It compares the most recent sale price to the previous sale price in order to determine whether the property sold at a gross profit or gross loss.
Real Estate Institute regional director Philip Searle said people selling houses first bought at the 2007 house price peak were experiencing only “negligible” losses.
“Gisborne, along with many other areas of New Zealand, did experience a significant drop after the peak of 2007 and owners who sold after the peak often did take a hit,” he said.
“But one must bear in mind that many people who sold at a loss purchased in the same market, so there was often negligible difference to them.”
Mr Searle pointed out that up-to-date statistics from REINZ showed the market here had turned around in the last few months.
“Overall, we are back to 2007 levels in many cases. February this year showed a median sale price of $320,000 and while the medians have come back, they will continue to move around.
“Depending on the time of year and what value properties sell in a given month, the trend has been a steady improvement in values.

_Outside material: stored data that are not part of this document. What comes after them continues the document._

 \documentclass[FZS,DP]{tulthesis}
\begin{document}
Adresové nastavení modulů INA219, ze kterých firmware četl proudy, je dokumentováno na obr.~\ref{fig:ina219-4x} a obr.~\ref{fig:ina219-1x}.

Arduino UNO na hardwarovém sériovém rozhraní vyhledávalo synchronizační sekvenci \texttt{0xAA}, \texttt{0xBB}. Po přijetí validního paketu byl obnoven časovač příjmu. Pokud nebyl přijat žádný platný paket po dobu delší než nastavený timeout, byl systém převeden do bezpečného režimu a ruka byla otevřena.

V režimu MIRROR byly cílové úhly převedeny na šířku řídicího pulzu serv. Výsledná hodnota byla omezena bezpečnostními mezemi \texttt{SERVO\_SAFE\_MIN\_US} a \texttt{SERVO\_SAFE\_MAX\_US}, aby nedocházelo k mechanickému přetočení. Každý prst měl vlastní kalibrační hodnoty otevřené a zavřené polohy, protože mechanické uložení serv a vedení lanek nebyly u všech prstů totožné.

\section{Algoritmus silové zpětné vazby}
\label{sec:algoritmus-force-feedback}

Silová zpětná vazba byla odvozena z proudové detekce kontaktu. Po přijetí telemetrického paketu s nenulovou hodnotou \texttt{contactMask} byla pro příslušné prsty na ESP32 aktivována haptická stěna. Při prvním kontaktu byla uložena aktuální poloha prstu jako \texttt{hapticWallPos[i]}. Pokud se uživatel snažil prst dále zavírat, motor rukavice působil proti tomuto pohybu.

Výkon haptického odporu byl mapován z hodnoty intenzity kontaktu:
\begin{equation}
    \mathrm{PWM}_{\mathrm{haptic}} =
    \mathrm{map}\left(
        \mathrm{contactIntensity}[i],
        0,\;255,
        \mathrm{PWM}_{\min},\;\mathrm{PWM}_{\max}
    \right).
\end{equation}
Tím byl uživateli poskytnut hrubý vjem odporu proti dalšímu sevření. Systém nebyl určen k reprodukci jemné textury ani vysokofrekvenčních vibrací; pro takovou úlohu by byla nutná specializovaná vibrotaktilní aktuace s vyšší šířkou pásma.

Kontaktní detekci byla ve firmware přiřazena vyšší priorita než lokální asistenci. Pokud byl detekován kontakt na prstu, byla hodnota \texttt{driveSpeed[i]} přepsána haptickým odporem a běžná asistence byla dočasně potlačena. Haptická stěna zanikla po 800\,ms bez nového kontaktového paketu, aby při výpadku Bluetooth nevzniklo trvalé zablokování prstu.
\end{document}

“The Gisborne market continues to be solid and as we have come out of winter we will see an improvement in the number of properties sold and, I expect, the median sale price.”

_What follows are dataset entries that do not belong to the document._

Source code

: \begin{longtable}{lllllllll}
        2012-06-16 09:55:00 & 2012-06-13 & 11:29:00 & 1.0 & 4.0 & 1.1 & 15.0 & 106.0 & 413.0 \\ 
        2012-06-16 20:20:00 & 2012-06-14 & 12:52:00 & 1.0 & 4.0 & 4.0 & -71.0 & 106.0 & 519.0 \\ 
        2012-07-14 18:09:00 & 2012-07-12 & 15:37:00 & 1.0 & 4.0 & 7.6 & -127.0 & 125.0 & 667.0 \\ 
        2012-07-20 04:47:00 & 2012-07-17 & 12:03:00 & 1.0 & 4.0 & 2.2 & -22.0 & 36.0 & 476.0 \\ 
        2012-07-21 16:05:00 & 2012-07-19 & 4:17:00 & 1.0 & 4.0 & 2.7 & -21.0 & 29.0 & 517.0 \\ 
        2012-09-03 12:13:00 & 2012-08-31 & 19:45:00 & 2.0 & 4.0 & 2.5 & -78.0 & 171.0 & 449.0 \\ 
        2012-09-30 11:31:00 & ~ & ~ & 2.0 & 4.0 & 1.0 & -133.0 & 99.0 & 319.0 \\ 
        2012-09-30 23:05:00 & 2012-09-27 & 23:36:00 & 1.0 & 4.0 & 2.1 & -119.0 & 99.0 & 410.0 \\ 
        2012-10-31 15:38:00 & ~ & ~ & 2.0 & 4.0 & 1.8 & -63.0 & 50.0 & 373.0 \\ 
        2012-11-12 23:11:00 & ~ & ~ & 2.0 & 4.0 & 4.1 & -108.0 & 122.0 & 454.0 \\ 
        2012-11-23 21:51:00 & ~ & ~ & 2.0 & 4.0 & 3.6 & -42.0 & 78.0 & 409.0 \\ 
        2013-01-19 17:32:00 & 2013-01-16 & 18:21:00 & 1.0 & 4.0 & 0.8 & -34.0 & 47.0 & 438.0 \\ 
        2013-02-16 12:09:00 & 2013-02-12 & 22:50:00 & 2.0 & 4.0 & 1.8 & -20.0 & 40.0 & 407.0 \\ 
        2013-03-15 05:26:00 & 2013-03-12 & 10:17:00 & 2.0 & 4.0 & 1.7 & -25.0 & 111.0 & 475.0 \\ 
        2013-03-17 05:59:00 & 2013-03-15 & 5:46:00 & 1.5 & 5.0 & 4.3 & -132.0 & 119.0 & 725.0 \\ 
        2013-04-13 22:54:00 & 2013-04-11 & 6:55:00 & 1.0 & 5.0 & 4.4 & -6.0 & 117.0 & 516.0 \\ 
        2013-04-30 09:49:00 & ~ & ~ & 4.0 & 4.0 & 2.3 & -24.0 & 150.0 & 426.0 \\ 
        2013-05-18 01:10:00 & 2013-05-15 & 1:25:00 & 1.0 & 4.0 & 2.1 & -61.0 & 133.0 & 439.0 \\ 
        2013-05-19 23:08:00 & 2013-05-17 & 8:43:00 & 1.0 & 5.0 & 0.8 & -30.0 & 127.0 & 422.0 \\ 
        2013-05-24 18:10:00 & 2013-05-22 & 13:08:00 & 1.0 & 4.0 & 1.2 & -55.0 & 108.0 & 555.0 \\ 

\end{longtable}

Mr Searle could not forecast if prices could better those of 2007 in the coming year but said he did not expect the overall market to go backwards.
“There seem to be quite a number of people moving to town, demand for good rental properties is still high and that generally will cause the median to lift,” he said.
“Gisborne does tend to ebb and flow a bit on a month-to-month basis but currently the trend is upwards, and I can’t see this reversing.”